Judge of the High Court of Kenya
- Incumbent
- Assumed office 2022

Personal details
- Born: Busia , Kenya
- Alma mater: University of Nairobi (LLB) Kenya School of Law (Postgraduate Diploma) University of Cape Town (LL.M)
- Occupation: Judge
- Profession: Lawyer

= Patricia Nyaundi =

Kenyan high court judge

Patricia Mande Nyaundi is a Kenyan lawyer currently serving as Judge of the High Court of Kenya. She was appointed in 2022 by the Judicial Service Commission. She has previously served as the CEO of both the Truth, Justice and Reconciliation Commission of Kenya and the Kenya National Commission on Human Rights.

During the 2026 Ebola epidemic, a proposal between the United States and Kenya to open an Ebola quarantine facility on Laikipia Air Base intended to only treat American patients was temporarily halted by Nyaundi. In a June court ruling, Nyaundi blocked the operation of Ebola facilities in Kenya by any foreign government and the admittance of anyone exposed to or infected with Ebola into the country.

== Early life and education ==
Nyaundi was born in Busia County, Kenya. She received her law degree from the University of Nairobi, her postgraduate diploma from the Kenya School of Law. and her Master's of Law Degree in Human Rights from the University of Cape Town.

==Career==

Nyaundi was admitted to the bar in 1991 and became Senior Counsel in 2020.

She was the executive director of the Federation of Women Lawyers (FIDA), a non-profit organisation that provided legal assistance to women in domestic abuse cases. In 2009, Nyaundi spoke to the BBC News regarding a week-long sex strike to protest political infighting in the Kibaki government that was organised by the Women's Development Organisation coalition which included FIDA.

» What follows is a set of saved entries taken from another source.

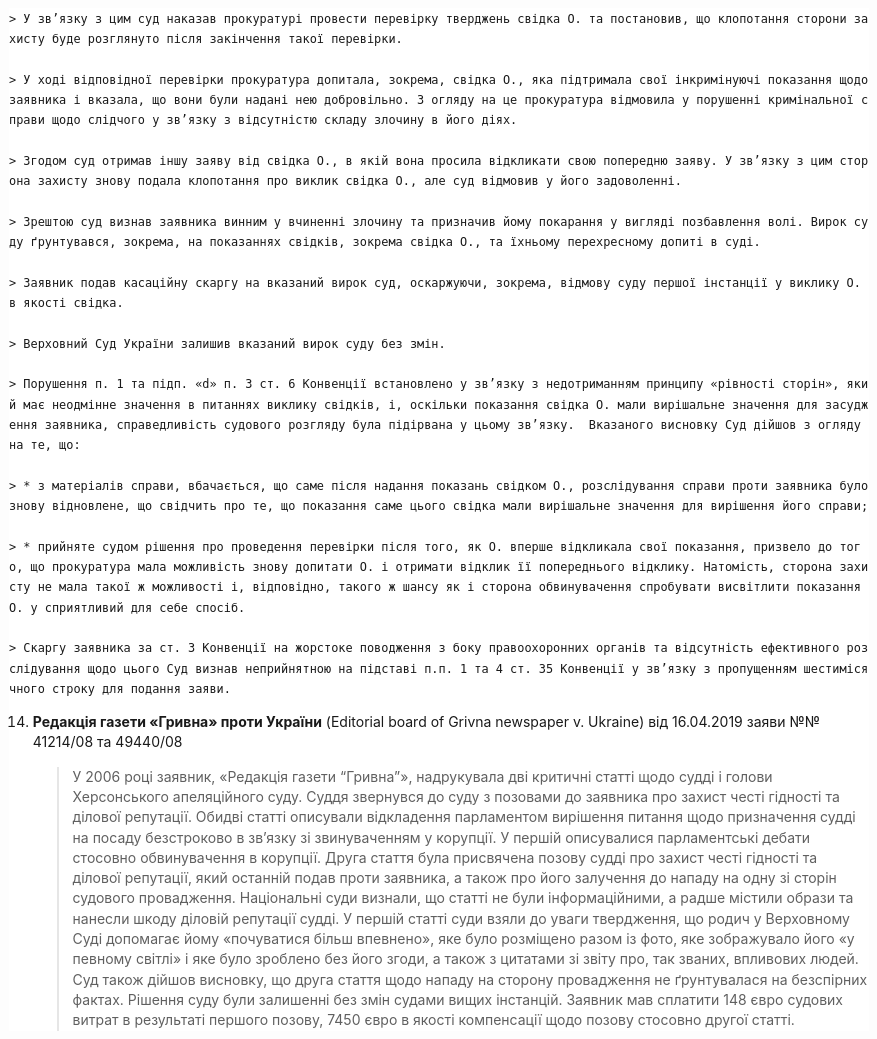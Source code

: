     > У зв’язку з цим суд наказав прокуратурі провести перевірку тверджень свідка О. та постановив, що клопотання сторони захисту буде розглянуто після закінчення такої перевірки.

    > У ході відповідної перевірки прокуратура допитала, зокрема, свідка О., яка підтримала свої інкримінуючі показання щодо заявника і вказала, що вони були надані нею добровільно. З огляду на це прокуратура відмовила у порушенні кримінальної справи щодо слідчого у зв’язку з відсутністю складу злочину в його діях.

    > Згодом суд отримав іншу заяву від свідка О., в якій вона просила відкликати свою попередню заяву. У зв’язку з цим сторона захисту знову подала клопотання про виклик свідка О., але суд відмовив у його задоволенні.

    > Зрештою суд визнав заявника винним у вчиненні злочину та призначив йому покарання у вигляді позбавлення волі. Вирок суду ґрунтувався, зокрема, на показаннях свідків, зокрема свідка О., та їхньому перехресному допиті в суді.

    > Заявник подав касаційну скаргу на вказаний вирок суд, оскаржуючи, зокрема, відмову суду першої інстанції у виклику О. в якості свідка.

    > Верховний Суд України залишив вказаний вирок суду без змін.

    > Порушення п. 1 та підп. «d» п. 3 ст. 6 Конвенції встановлено у зв’язку з недотриманням принципу «рівності сторін», який має неодмінне значення в питаннях виклику свідків, і, оскільки показання свідка О. мали вирішальне значення для засудження заявника, справедливість судового розгляду була підірвана у цьому зв’язку.  Вказаного висновку Суд дійшов з огляду на те, що:

    > * з матеріалів справи, вбачається, що саме після надання показань свідком О., розслідування справи проти заявника було знову відновлене, що свідчить про те, що показання саме цього свідка мали вирішальне значення для вирішення його справи;

    > * прийняте судом рішення про проведення перевірки після того, як О. вперше відкликала свої показання, призвело до того, що прокуратура мала можливість знову допитати О. і отримати відклик її попереднього відклику. Натомість, сторона захисту не мала такої ж можливості і, відповідно, такого ж шансу як і сторона обвинувачення спробувати висвітлити показання О. у сприятливий для себе спосіб.

    > Скаргу заявника за ст. 3 Конвенції на жорстоке поводження з боку правоохоронних органів та відсутність ефективного розслідування щодо цього Суд визнав неприйнятною на підставі п.п. 1 та 4 ст. 35 Конвенції у зв’язку з пропущенням шестимісячного строку для подання заяви.

14. **Редакція газети «Гривна» проти України** \(Editorial board of Grivna newspaper v. Ukraine\) від 16.04.2019 заяви №№ 41214/08 та 49440/08  

    > У 2006 році заявник, «Редакція газети “Гривна”», надрукувала дві критичні статті щодо судді і голови Херсонського апеляційного суду. Суддя звернувся до суду з позовами до заявника про захист честі гідності та ділової репутації. Обидві статті описували відкладення парламентом вирішення питання щодо призначення судді на посаду безстроково в зв’язку зі звинуваченням у корупції. У першій описувалися парламентські дебати стосовно обвинувачення в корупції. Друга стаття була присвячена позову судді про захист честі гідності та ділової репутації, який останній подав проти заявника,  а також про його залучення до нападу на одну зі сторін судового провадження. Національні суди визнали, що статті не були інформаційними, а радше містили образи та нанесли шкоду діловій репутації судді. У першій статті суди взяли до уваги твердження, що родич у Верховному Суді допомагає йому «почуватися більш впевнено», яке було розміщено разом із фото, яке зображувало його «у певному світлі» і яке було зроблено без його згоди, а також з цитатами зі звіту про, так званих, впливових людей. Суд також дійшов висновку, що друга стаття щодо нападу на сторону провадження не ґрунтувалася на безспірних фактах. Рішення суду були залишенні без змін судами вищих інстанцій. Заявник мав сплатити 148 євро судових витрат в результаті першого позову, 7450 євро в якості компенсації щодо позову стосовно другої статті.
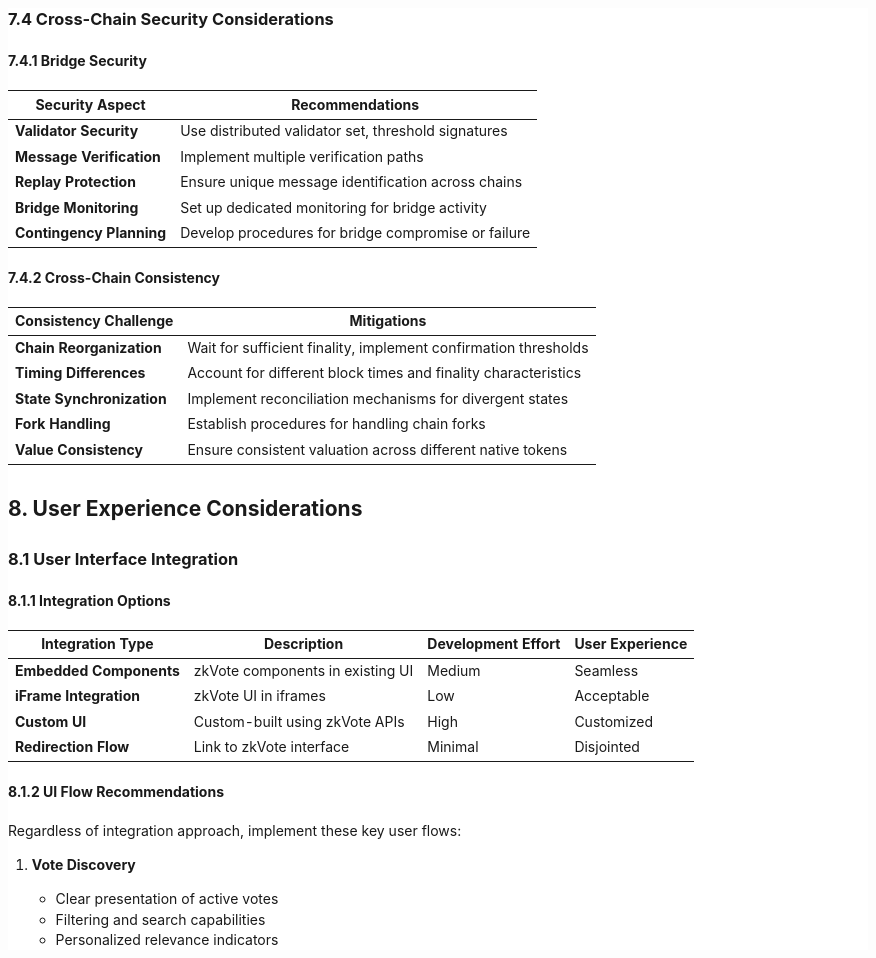 ### 7.4 Cross-Chain Security Considerations

#### 7.4.1 Bridge Security

| Security Aspect          | Recommendations                                     |
| ------------------------ | --------------------------------------------------- |
| **Validator Security**   | Use distributed validator set, threshold signatures |
| **Message Verification** | Implement multiple verification paths               |
| **Replay Protection**    | Ensure unique message identification across chains  |
| **Bridge Monitoring**    | Set up dedicated monitoring for bridge activity     |
| **Contingency Planning** | Develop procedures for bridge compromise or failure |

#### 7.4.2 Cross-Chain Consistency

| Consistency Challenge     | Mitigations                                                     |
| ------------------------- | --------------------------------------------------------------- |
| **Chain Reorganization**  | Wait for sufficient finality, implement confirmation thresholds |
| **Timing Differences**    | Account for different block times and finality characteristics  |
| **State Synchronization** | Implement reconciliation mechanisms for divergent states        |
| **Fork Handling**         | Establish procedures for handling chain forks                   |
| **Value Consistency**     | Ensure consistent valuation across different native tokens      |

## 8. User Experience Considerations

### 8.1 User Interface Integration

#### 8.1.1 Integration Options

| Integration Type        | Description                      | Development Effort | User Experience |
| ----------------------- | -------------------------------- | ------------------ | --------------- |
| **Embedded Components** | zkVote components in existing UI | Medium             | Seamless        |
| **iFrame Integration**  | zkVote UI in iframes             | Low                | Acceptable      |
| **Custom UI**           | Custom-built using zkVote APIs   | High               | Customized      |
| **Redirection Flow**    | Link to zkVote interface         | Minimal            | Disjointed      |

#### 8.1.2 UI Flow Recommendations

Regardless of integration approach, implement these key user flows:

1. **Vote Discovery**

   - Clear presentation of active votes
   - Filtering and search capabilities
   - Personalized relevance indicators
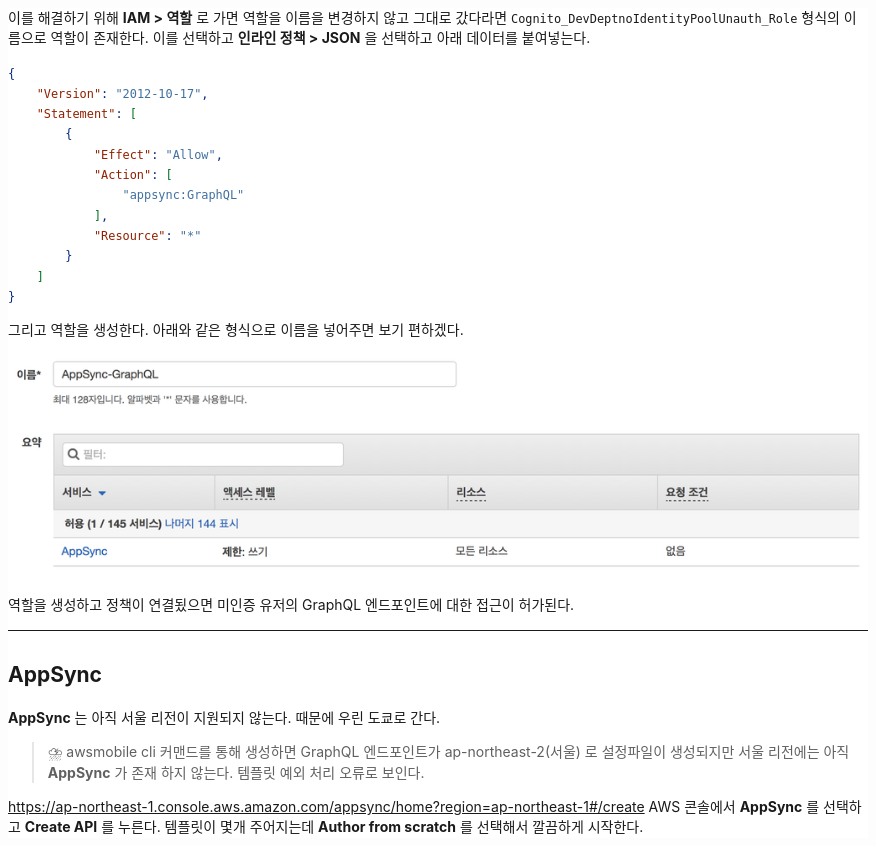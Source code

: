 이를 해결하기 위해 **IAM > 역할** 로 가면 역할을 이름을 변경하지 않고 그대로 갔다라면 `Cognito_DevDeptnoIdentityPoolUnauth_Role`  형식의 이름으로 역할이 존재한다. 이를 선택하고 **인라인 정책 > JSON** 을 선택하고 아래 데이터를 붙여넣는다.

```json
{
    "Version": "2012-10-17",
    "Statement": [
        {
            "Effect": "Allow",
            "Action": [
                "appsync:GraphQL"
            ],
            "Resource": "*"
        }
    ]
}
```

그리고 역할을 생성한다. 아래와 같은 형식으로 이름을 넣어주면 보기 편하겠다.

![create-policy](assets/create-policy.png)

역할을 생성하고 정책이 연결됬으면 미인증 유저의 GraphQL 엔드포인트에 대한 접근이 허가된다.

---

## AppSync

**AppSync** 는 아직 서울 리전이 지원되지 않는다. 때문에 우린 도쿄로 간다.

> :cloud_with_lightning_and_rain: awsmobile cli 커맨드를 통해 생성하면 GraphQL 엔드포인트가 ap-northeast-2(서울) 로 설정파일이 생성되지만 서울 리전에는 아직 **AppSync** 가 존재 하지 않는다. 템플릿 예외 처리 오류로 보인다.

https://ap-northeast-1.console.aws.amazon.com/appsync/home?region=ap-northeast-1#/create AWS 콘솔에서 **AppSync** 를 선택하고 **Create API** 를 누른다. 템플릿이 몇개 주어지는데 **Author from scratch** 를 선택해서 깔끔하게 시작한다.
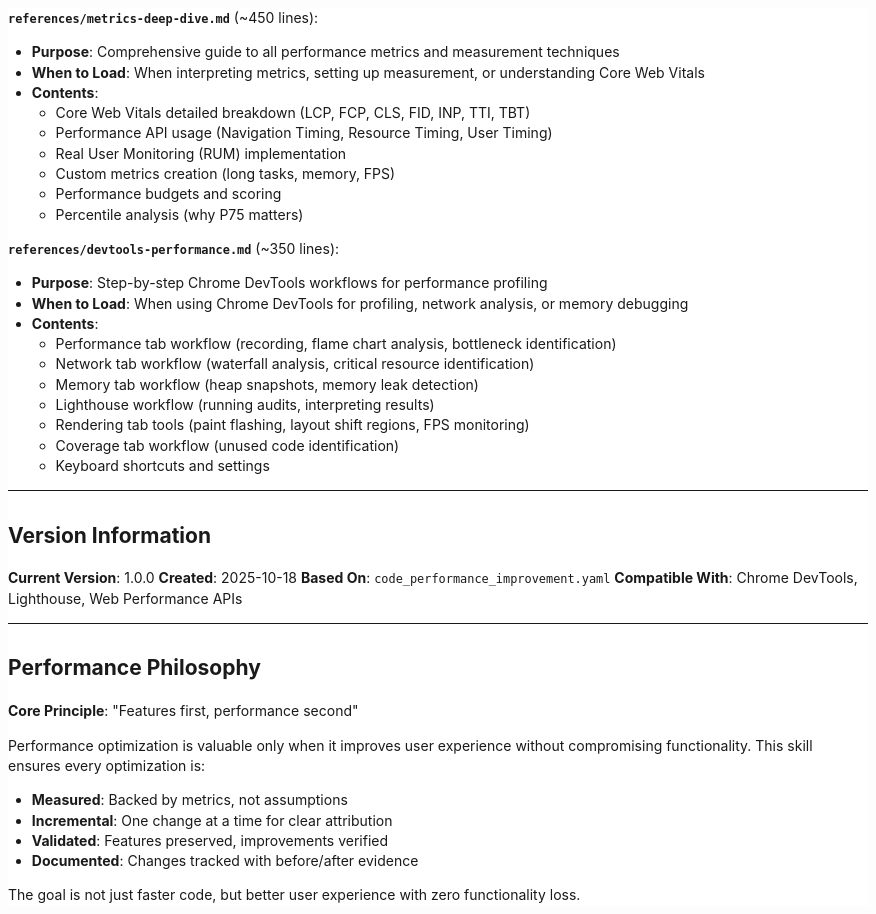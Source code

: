 **`references/metrics-deep-dive.md`** (~450 lines):
- **Purpose**: Comprehensive guide to all performance metrics and measurement techniques
- **When to Load**: When interpreting metrics, setting up measurement, or understanding Core Web Vitals
- **Contents**:
  - Core Web Vitals detailed breakdown (LCP, FCP, CLS, FID, INP, TTI, TBT)
  - Performance API usage (Navigation Timing, Resource Timing, User Timing)
  - Real User Monitoring (RUM) implementation
  - Custom metrics creation (long tasks, memory, FPS)
  - Performance budgets and scoring
  - Percentile analysis (why P75 matters)

**`references/devtools-performance.md`** (~350 lines):
- **Purpose**: Step-by-step Chrome DevTools workflows for performance profiling
- **When to Load**: When using Chrome DevTools for profiling, network analysis, or memory debugging
- **Contents**:
  - Performance tab workflow (recording, flame chart analysis, bottleneck identification)
  - Network tab workflow (waterfall analysis, critical resource identification)
  - Memory tab workflow (heap snapshots, memory leak detection)
  - Lighthouse workflow (running audits, interpreting results)
  - Rendering tab tools (paint flashing, layout shift regions, FPS monitoring)
  - Coverage tab workflow (unused code identification)
  - Keyboard shortcuts and settings

---

## Version Information

**Current Version**: 1.0.0
**Created**: 2025-10-18
**Based On**: `code_performance_improvement.yaml`
**Compatible With**: Chrome DevTools, Lighthouse, Web Performance APIs

---

## Performance Philosophy

**Core Principle**: "Features first, performance second"

Performance optimization is valuable only when it improves user experience without compromising functionality. This skill ensures every optimization is:

- **Measured**: Backed by metrics, not assumptions
- **Incremental**: One change at a time for clear attribution
- **Validated**: Features preserved, improvements verified
- **Documented**: Changes tracked with before/after evidence

The goal is not just faster code, but better user experience with zero functionality loss.

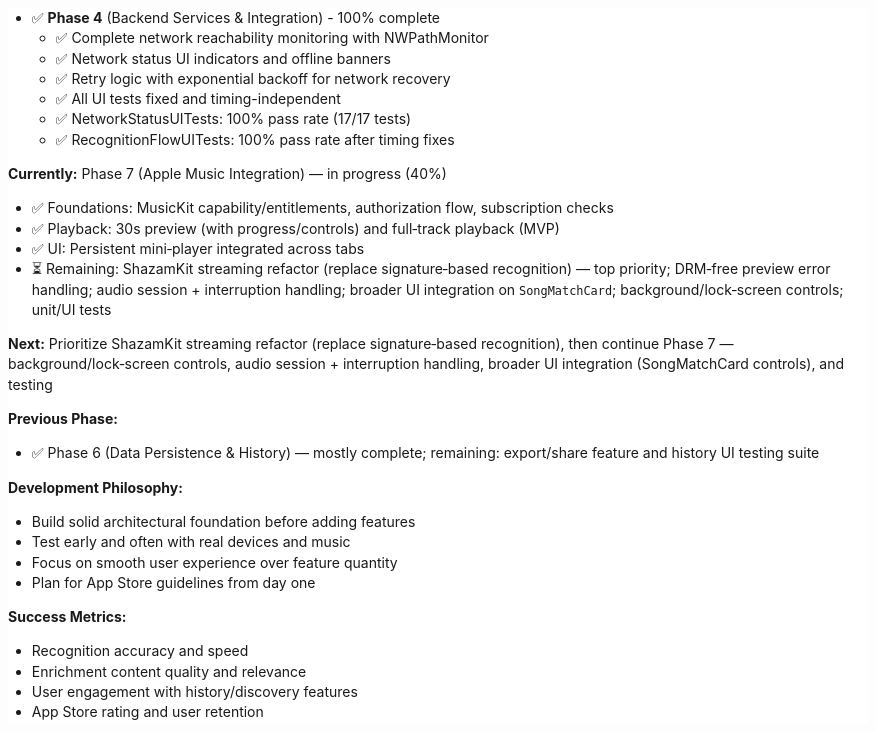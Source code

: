 - ✅ **Phase 4** (Backend Services & Integration) - 100% complete
  - ✅ Complete network reachability monitoring with NWPathMonitor
  - ✅ Network status UI indicators and offline banners
  - ✅ Retry logic with exponential backoff for network recovery
  - ✅ All UI tests fixed and timing-independent
  - ✅ NetworkStatusUITests: 100% pass rate (17/17 tests)
  - ✅ RecognitionFlowUITests: 100% pass rate after timing fixes

**Currently:** Phase 7 (Apple Music Integration) — in progress (40%)
- ✅ Foundations: MusicKit capability/entitlements, authorization flow, subscription checks
- ✅ Playback: 30s preview (with progress/controls) and full‑track playback (MVP)
- ✅ UI: Persistent mini‑player integrated across tabs
 - ⏳ Remaining: ShazamKit streaming refactor (replace signature‑based recognition) — top priority; DRM‑free preview error handling; audio session + interruption handling; broader UI integration on `SongMatchCard`; background/lock‑screen controls; unit/UI tests

**Next:** Prioritize ShazamKit streaming refactor (replace signature‑based recognition), then continue Phase 7 — background/lock‑screen controls, audio session + interruption handling, broader UI integration (SongMatchCard controls), and testing

 

**Previous Phase:**
- ✅ Phase 6 (Data Persistence & History) — mostly complete; remaining: export/share feature and history UI testing suite

**Development Philosophy:**
- Build solid architectural foundation before adding features
- Test early and often with real devices and music
- Focus on smooth user experience over feature quantity
- Plan for App Store guidelines from day one

**Success Metrics:**
- Recognition accuracy and speed
- Enrichment content quality and relevance  
- User engagement with history/discovery features
- App Store rating and user retention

She has served as the chief executive officer of both the Truth, Justice and Reconciliation Commission of Kenya (TJRC) and the Kenya National Commission on Human Rights (KNCHR). She had previously worked as a Rule of Law Advisor at the National Council on Administration of Justice.

In 2017, Nyaundi and two others edited the law anthology The Right to Say No: Marital Rape and Law Reform in Canada, Ghana, Kenya and Malawi.

=== High Court of Kenya ===
She was appointed Judge of the High Court in 2022, and serves in the Family Division at the Milimani Law Courts in Nairobi, as of 2026. She is also the chair of the Kenyan board of directors for the NGO Physicians for Human Rights.

In 2023, she presided over a landmark ruling on marriage laws that stated couples opting for Christian marriages and other non-civil forms of marriage did not require a "no-objection" certificate confirming they had no previously existing marriage.

==== 2026 Ebola epidemic ====
During the 2026 Ebola epidemic, the United States said that it would not allow Americans to be treated for Ebola in their country. They announced plans to open an Ebola quarantine facility on Laikipia Air Base in Nanyuki, central Kenya that was intended for American Ebola patients. U.S. officials also stated that only Americans would be treated at the unit. The announcement of the proposal led to a swell of public concern, anger, and nationwide criticism in Kenya. As of 2026, Kenya has never registered an Ebola case.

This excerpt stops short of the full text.